Multimodal Music Retrieval

Main Contributors: Seungheon Doh

In the ever-evolving world of music streaming, the integration of artificial intelligence (AI) and machine learning has opened new horizons for user experience, particularly in the domain of multimodal music retrieval. This is searching for music through text, audio, and vision that have an association with music. This innovative approach goes beyond traditional methods, offering a more intuitive and interactive way for users to discover music.

Music and Text

One of the most fascinating aspects of multimodal music retrieval is the text-to-music feature. This technology allows users to find music based on text inputs, which can range from a single word to complex sentences. The system's ability to comprehend the semantic meaning of these inputs is crucial. For instance, when a user inputs a mood, a genre, or specific lyrics, the AI analyzes this data to present songs that closely match the described attributes.

Another vital component in multimodal music retrieval is the understanding and utilization of metadata related to artists and tracks. Metadata includes information like the genre, release year, artist's background, and even the instruments used in a track.

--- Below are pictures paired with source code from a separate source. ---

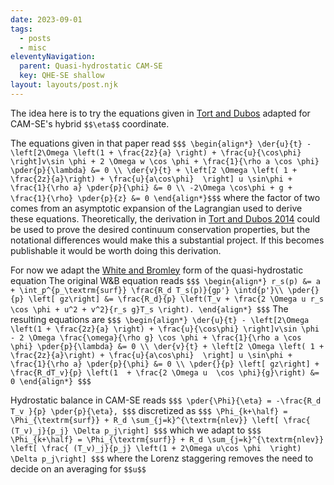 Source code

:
 ```yaml
---
date: 2023-09-01
tags:
  - posts
  - misc
eleventyNavigation:
  parent: Quasi-hydrostatic CAM-SE
  key: QHE-SE shallow
layout: layouts/post.njk
---
```


The idea here is to try the equations given in [Tort and Dubos](https://rmets.onlinelibrary.wiley.com/doi/10.1002/qj.2274)
adapted for CAM-SE's hybrid `$$\eta$$` coordinate.

The equations given in that paper read
`$$$
\begin{align*}
\der{u}{t} - \left[2\Omega \left(1 + \frac{2z}{a} \right) + \frac{u}{\cos\phi} \right]v\sin \phi + 2 \Omega w \cos \phi + \frac{1}{\rho a \cos \phi} \pder{p}{\lambda} &= 0 \\
\der{v}{t} + \left[2 \Omega \left( 1 + \frac{2z}{a}\right) + \frac{u}{a\cos\phi}  \right] u \sin\phi + \frac{1}{\rho a} \pder{p}{\phi} &= 0 \\
-2\Omega \cos\phi + g + \frac{1}{\rho} \pder{p}{z} &= 0
\end{align*}$$$`
where the factor of two comes from an asymptotic expansion of the Lagrangian used to derive these equations.
Theoretically, the derivation in [Tort and Dubos 2014](https://journals.ametsoc.org/view/journals/mwre/142/10/mwr-d-14-00069.1.xml) could be used
to prove the desired continuum conservation properties, but the notational differences would make this a 
substantial project. If this becomes publishable it would be worth doing this derivation.

For now we adapt the [White and Bromley](https://rmets.onlinelibrary.wiley.com/doi/abs/10.1002/qj.49712152208) form of the quasi-hydrostatic equation
The original W&B equation reads
`$$$
\begin{align*}
r_s(p) &= a + \int_p^{p_\textrm{surf}} \frac{R_d T_s(p)}{gp'} \intd{p'}\\
\pder{}{p} \left[ gz\right] &= \frac{R_d}{p} \left(T_v + \frac{2 \Omega u r_s \cos \phi + u^2 + v^2}{r_s g}T_s \right).
\end{align*}
$$$`
The resulting equations are 
`$$$
\begin{align*}
\der{u}{t} - \left[2\Omega \left(1 + \frac{2z}{a} \right) + \frac{u}{\cos\phi} \right]v\sin \phi - 2 \Omega \frac{\omega}{\rho g} \cos \phi + \frac{1}{\rho a \cos \phi} \pder{p}{\lambda} &= 0 \\
\der{v}{t} + \left[2 \Omega \left( 1 + \frac{2z}{a}\right) + \frac{u}{a\cos\phi}  \right] u \sin\phi + \frac{1}{\rho a} \pder{p}{\phi} &= 0 \\
\pder{}{p} \left[ gz\right] + \frac{R_dT_v}{p} \left(1  + \frac{2 \Omega u  \cos \phi}{g}\right) &= 0
\end{align*}
$$$`

Hydrostatic balance in CAM-SE reads
`$$$
\pder{\Phi}{\eta} = -\frac{R_d T_v }{p} \pder{p}{\eta},
$$$`
discretized as
`$$$
\Phi_{k+\half} = \Phi_{\textrm{surf}} + R_d \sum_{j=k}^{\textrm{nlev}} \left[ \frac{ (T_v)_j}{p_j} \Delta p_j\right]
$$$`
which we adapt to
`$$$
\Phi_{k+\half} = \Phi_{\textrm{surf}} + R_d \sum_{j=k}^{\textrm{nlev}} \left[ \frac{ (T_v)_j}{p_j} \left(1 + 2\Omega u\cos \phi  \right) \Delta p_j\right]
$$$`
where the Lorenz staggering removes the need to decide on an averaging for `$$u$$` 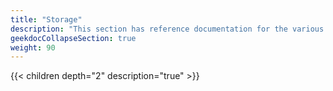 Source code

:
 ```yaml
---
title: "Storage"
description: "This section has reference documentation for the various screens within the Storage menu option."
geekdocCollapseSection: true
weight: 90
---
```


{{< children depth="2" description="true" >}}
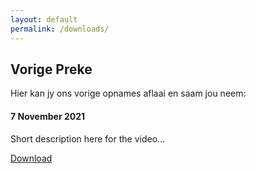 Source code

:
 ```yaml
---
layout: default
permalink: /downloads/
---
```


## Vorige Preke

Hier kan jy ons vorige opnames aflaai en saam jou neem:

<div class="card"> 
  <div class="container">
    <h4><b>7 November 2021</b></h4> 
    <p>Short description here for the video...</p> 
    <a href="https://www.youtube.com/">Download</a> 
  </div>
</div>
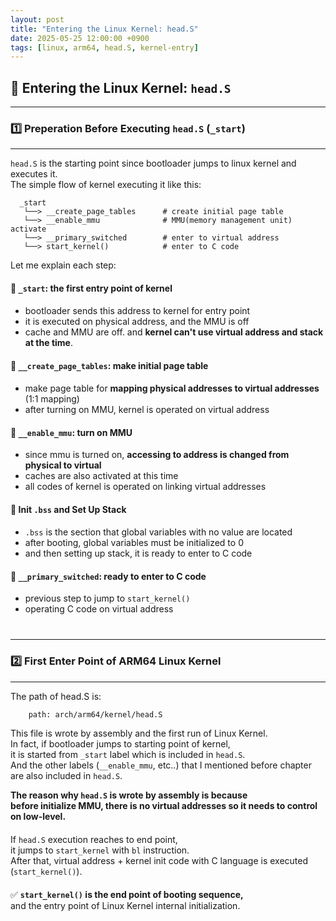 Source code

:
 ```yaml
---
layout: post
title: "Entering the Linux Kernel: head.S"
date: 2025-05-25 12:00:00 +0900
tags: [linux, arm64, head.S, kernel-entry]
---
```


## 🧠 Entering the Linux Kernel: `head.S`

---
### 1️⃣ Preperation Before Executing `head.S` (`_start`)
---

<span class="highlight">`head.S` is the starting point since bootloader jumps to linux kernel and executes it.</span>  
The simple flow of kernel executing it like this:

```nginx
  _start
   └──> __create_page_tables      # create initial page table
   └──> __enable_mmu              # MMU(memory management unit) activate
   └──> __primary_switched        # enter to virtual address
   └──> start_kernel()            # enter to C code
```
Let me explain each step:

<div style="margin:20px 0;"></div>

#### 🔹 `_start`: the first entry point of kernel

- bootloader sends this address to kernel for entry point  
- it is executed on physical address, and the MMU is off  
- cache and MMU are off. and **kernel can't use virtual address and stack at the time**.  

<div style="margin:20px 0;"></div>

#### 🔹 `__create_page_tables`: make initial page table

- make page table for **mapping physical addresses to virtual addresses** (1:1 mapping)  
- after turning on MMU, kernel is operated on virtual address

<div style="margin:20px 0;"></div>

#### 🔹 `__enable_mmu`: turn on MMU

- since mmu is turned on, **accessing to address is changed from physical to virtual**  
- caches are also activated at this time  
- all codes of kernel is operated on linking virtual addresses

<div style="margin:20px 0;"></div>

#### 🔹 Init `.bss` and Set Up Stack

- `.bss` is the section that global variables with no value are located  
- after booting, global variables must be initialized to 0  
- and then setting up stack, it is ready to enter to C code

<div style="margin:20px 0;"></div>

#### 🔹 `__primary_switched`: ready to enter to C code

- previous step to jump to `start_kernel()`  
- operating C code on virtual address

<div style="margin:40px 0;"></div>

---
### 2️⃣ First Enter Point of ARM64 Linux Kernel
---
The path of head.S is:
```text
    path: arch/arm64/kernel/head.S
```
This file is wrote by assembly and the first run of Linux Kernel.  
In fact, if bootloader jumps to starting point of kernel,  
it is started from `_start` label which is included in `head.S`.  
And the other labels (`__enable_mmu`, etc..) that I mentioned before chapter are also included in `head.S`.

<span class="highlight">**The reason why `head.S` is wrote by assembly is because**</span>  
<span class="highlight">**before initialize MMU, there is no virtual addresses so it needs to control on low-level.**</span>

<div style="margin:20px 0;"></div>

If `head.S` execution reaches to end point,  
it jumps to `start_kernel` with `bl` instruction.  
After that, virtual address + kernel init code with C language is executed (`start_kernel()`).

<div style="margin:20px 0;"></div>

✅ **`start_kernel()` is the end point of booting sequence,**  
and the entry point of Linux Kernel internal initialization.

By analyzing this metadata, the AI can make more accurate recommendations, aligning with the user's preferences and past listening history.

Related Publications

Music Discovery Dialogue Generation Using Human Intent Analysis and Large Language Model
Seungheon Doh, Keunwoo Choi, Daeyong Kwon, Taesoo Kim, and Juhan Nam
Proceedings of the 25th International Society for Music Information Retrieval Conference (ISMIR), 2024 [paper]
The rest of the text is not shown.